December 8, 2008

Strings Attached May Include Loss of Stockholder Autonomy, Inability To Pay Dividends, And Nationalization

When you go to the government for money, you have to expect that, even if you are successful, it will come with strings attached. As the President and Congress warm to the idea of a $15 billion auto industry bailout, aimed mainly at General Motors, we learn what some of those strings are going to be:
  1. The Boards of Directors of the companies receiving the adjustable-rate loans from the government (they start out at 5% and escalate to 9% after five years, the same terms offered to banks) will have to submit to governmental oversight -- Congress would create an "auto board" consisting of six Cabinet officers and the President would appoint its chairman, who inevitably will be called the "car czar."
  2. The companies would be prohibited from paying dividends to stockholders while the loans were outstanding. Presumably any dividends that they can pay are to be directed to the government.
  3. No transaction of $25 million or more could take place without the government signing off on it.
  4. Executive compensation would be sharply limited and could not include any kind of bonus pay.
Now, I understand why the executive compensation issue is out there. It is unseemly to pay executives millions of dollars to run a company that is laying off regular working people and not returning profits to its shareholders. All the same, good executive talent is hard to find and it doesn't work for free -- good executives have to be incentivized. There has to be some sort of an exeuctive compensation scheme that enables these companies to get good talent in place and would reward good work with substantial compensation. If they give value, they should get value. We resent high corporate salaries and bonuses precisely because we fail to see that these executives add value to the companies they run -- they seem to take value away and it hardly seems right to reward that.

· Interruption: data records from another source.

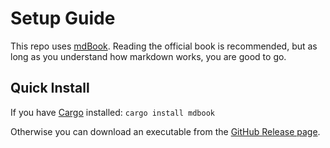 # Setup Guide
This repo uses [mdBook](https://rust-lang.github.io/mdBook/). Reading the official book is recommended, but as long as you understand how markdown works, you are good to go.

## Quick Install
If you have [Cargo](https://www.rust-lang.org/tools/install) installed:
`cargo install mdbook`

Otherwise you can download an executable from the [GitHub Release page](https://github.com/rust-lang/mdBook/releases).
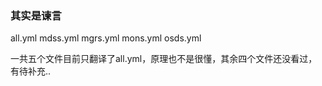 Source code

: ### 其实是谏言

all.yml  mdss.yml  mgrs.yml  mons.yml  osds.yml

一共五个文件目前只翻译了all.yml，原理也不是很懂，其余四个文件还没看过，有待补充.. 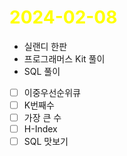 # <span style="color:yellow">2024-02-08</span>

- 실랜디 한판
- 프로그래머스 Kit 풀이
- SQL 풀이

- [ ] 이중우선순위큐
- [ ] K번째수
- [ ] 가장 큰 수
- [ ] H-Index
- [ ] SQL 맛보기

But here's the piece of the puzzle the government seems to miss. Earnings drive the market. Therefore, the ability of a company to post dividends is what supports the price of the company's stock. This proposal would prohibit the company from posting dividends. Therefore, the stock can reasonably be expected to fall to a point roughly equal to the liquidation value of the corporation's assets and to remain there for the duration of this restructuring. One objection to a bankruptcy is that bankruptcy would disrupt shareholder value until the restructuring plan is completed -- this, however, seems even worse from a shareholder value perspective.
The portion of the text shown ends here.